Thread (4 messages) 4 messages, 2 authors, 2016-07-12

Memory pages not released by the filesystem after a truncate

From: Mulyadi Santosa <hidden>
Date: 2016-07-06 16:29:55

On Wed, Jul 6, 2016 at 6:24 AM, Houssem Daoud [off-list ref]
wrote:
Hi,

My system experiencing problems with atomic memory allocations.

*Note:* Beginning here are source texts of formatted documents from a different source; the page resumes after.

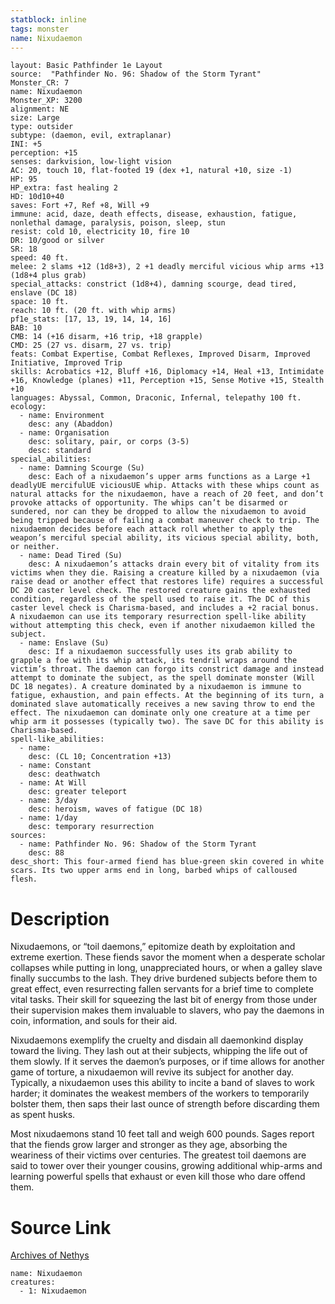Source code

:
 ```yaml
---
statblock: inline
tags: monster
name: Nixudaemon
---
```

```statblock
layout: Basic Pathfinder 1e Layout
source:  "Pathfinder No. 96: Shadow of the Storm Tyrant"
Monster_CR: 7
name: Nixudaemon
Monster_XP: 3200
alignment: NE
size: Large
type: outsider
subtype: (daemon, evil, extraplanar)
INI: +5
perception: +15
senses: darkvision, low-light vision
AC: 20, touch 10, flat-footed 19 (dex +1, natural +10, size -1)
HP: 95
HP_extra: fast healing 2
HD: 10d10+40
saves: Fort +7, Ref +8, Will +9
immune: acid, daze, death effects, disease, exhaustion, fatigue, nonlethal damage, paralysis, poison, sleep, stun
resist: cold 10, electricity 10, fire 10
DR: 10/good or silver
SR: 18
speed: 40 ft.
melee: 2 slams +12 (1d8+3), 2 +1 deadly merciful vicious whip arms +13 (1d8+4 plus grab)
special_attacks: constrict (1d8+4), damning scourge, dead tired, enslave (DC 18)
space: 10 ft.
reach: 10 ft. (20 ft. with whip arms)
pf1e_stats: [17, 13, 19, 14, 14, 16]
BAB: 10
CMB: 14 (+16 disarm, +16 trip, +18 grapple)
CMD: 25 (27 vs. disarm, 27 vs. trip)
feats: Combat Expertise, Combat Reflexes, Improved Disarm, Improved Initiative, Improved Trip
skills: Acrobatics +12, Bluff +16, Diplomacy +14, Heal +13, Intimidate +16, Knowledge (planes) +11, Perception +15, Sense Motive +15, Stealth +10
languages: Abyssal, Common, Draconic, Infernal, telepathy 100 ft.
ecology:
  - name: Environment
    desc: any (Abaddon)
  - name: Organisation
    desc: solitary, pair, or corps (3-5)
    desc: standard
special_abilities:
  - name: Damning Scourge (Su)
    desc: Each of a nixudaemon’s upper arms functions as a Large +1 deadlyUE mercifulUE viciousUE whip. Attacks with these whips count as natural attacks for the nixudaemon, have a reach of 20 feet, and don’t provoke attacks of opportunity. The whips can’t be disarmed or sundered, nor can they be dropped to allow the nixudaemon to avoid being tripped because of failing a combat maneuver check to trip. The nixudaemon decides before each attack roll whether to apply the weapon’s merciful special ability, its vicious special ability, both, or neither.
  - name: Dead Tired (Su)
    desc: A nixudaemon’s attacks drain every bit of vitality from its victims when they die. Raising a creature killed by a nixudaemon (via raise dead or another effect that restores life) requires a successful DC 20 caster level check. The restored creature gains the exhausted condition, regardless of the spell used to raise it. The DC of this caster level check is Charisma-based, and includes a +2 racial bonus. A nixudaemon can use its temporary resurrection spell-like ability without attempting this check, even if another nixudaemon killed the subject.
  - name: Enslave (Su)
    desc: If a nixudaemon successfully uses its grab ability to grapple a foe with its whip attack, its tendril wraps around the victim’s throat. The daemon can forgo its constrict damage and instead attempt to dominate the subject, as the spell dominate monster (Will DC 18 negates). A creature dominated by a nixudaemon is immune to fatigue, exhaustion, and pain effects. At the beginning of its turn, a dominated slave automatically receives a new saving throw to end the effect. The nixudaemon can dominate only one creature at a time per whip arm it possesses (typically two). The save DC for this ability is Charisma-based.
spell-like_abilities:
  - name:
    desc: (CL 10; Concentration +13)
  - name: Constant
    desc: deathwatch
  - name: At Will
    desc: greater teleport
  - name: 3/day
    desc: heroism, waves of fatigue (DC 18)
  - name: 1/day
    desc: temporary resurrection
sources:
  - name: Pathfinder No. 96: Shadow of the Storm Tyrant
    desc: 88
desc_short: This four-armed fiend has blue-green skin covered in white scars. Its two upper arms end in long, barbed whips of calloused flesh.
```
# Description
Nixudaemons, or “toil daemons,” epitomize death by exploitation and extreme exertion. These fiends savor the moment when a desperate scholar collapses while putting in long, unappreciated hours, or when a galley slave finally succumbs to the lash. They drive burdened subjects before them to great effect, even resurrecting fallen servants for a brief time to complete vital tasks. Their skill for squeezing the last bit of energy from those under their supervision makes them invaluable to slavers, who pay the daemons in coin, information, and souls for their aid.

Nixudaemons exemplify the cruelty and disdain all daemonkind display toward the living. They lash out at their subjects, whipping the life out of them slowly. If it serves the daemon’s purposes, or if time allows for another game of torture, a nixudaemon will revive its subject for another day. Typically, a nixudaemon uses this ability to incite a band of slaves to work harder; it dominates the weakest members of the workers to temporarily bolster them, then saps their last ounce of strength before discarding them as spent husks.

Most nixudaemons stand 10 feet tall and weigh 600 pounds. Sages report that the fiends grow larger and stronger as they age, absorbing the weariness of their victims over centuries. The greatest toil daemons are said to tower over their younger cousins, growing additional whip-arms and learning powerful spells that exhaust or even kill those who dare offend them.
# Source Link
[Archives of Nethys](https://aonprd.com/MonsterDisplay.aspx?ItemName=Nixudaemon)
```encounter-table
name: Nixudaemon
creatures:
  - 1: Nixudaemon
```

Device
drivers are not able to allocate contiguous memory regions due to a high
fragmentation level.

At the time of failure: /proc/meminfo shows the following information:
MemTotal: 4021820 Kb
MemFree: 121912 Kb
Active: 1304396 Kb
Inactive: 2377124 Kb

Most of the memory is consumed by the LRU inactive list and only 121 Mb
is available to the system.
By using a tracer, I found that most of the pages in the inactive list
are created by the ext4 journal during a truncate operation.
The call stack of the allocation is:
[
__alloc_pages_nodemask
alloc_pages_current
__page_cache_alloc
find_or_create_page
__getblk
jbd2_journal_get_descriptor_buffer
jbd2_journal_commit_transaction
kjournald2
kthread
]

The problem is easily reproducible using the following script:
#!/bin/bash
while true;
do
dd if=/dev/zero of=output.dat  bs=100M count=1
done

Is that a normal behavior ? I know that the philosophy of memory
management in Linux is to use the available memory as much as possible,
but what is the need of keeping truncated pages in the LRU if we know
that they are not even accessible ?

The problem of the inactive list growth occurs only with the journal
mode of ext4, not with the write-back mode.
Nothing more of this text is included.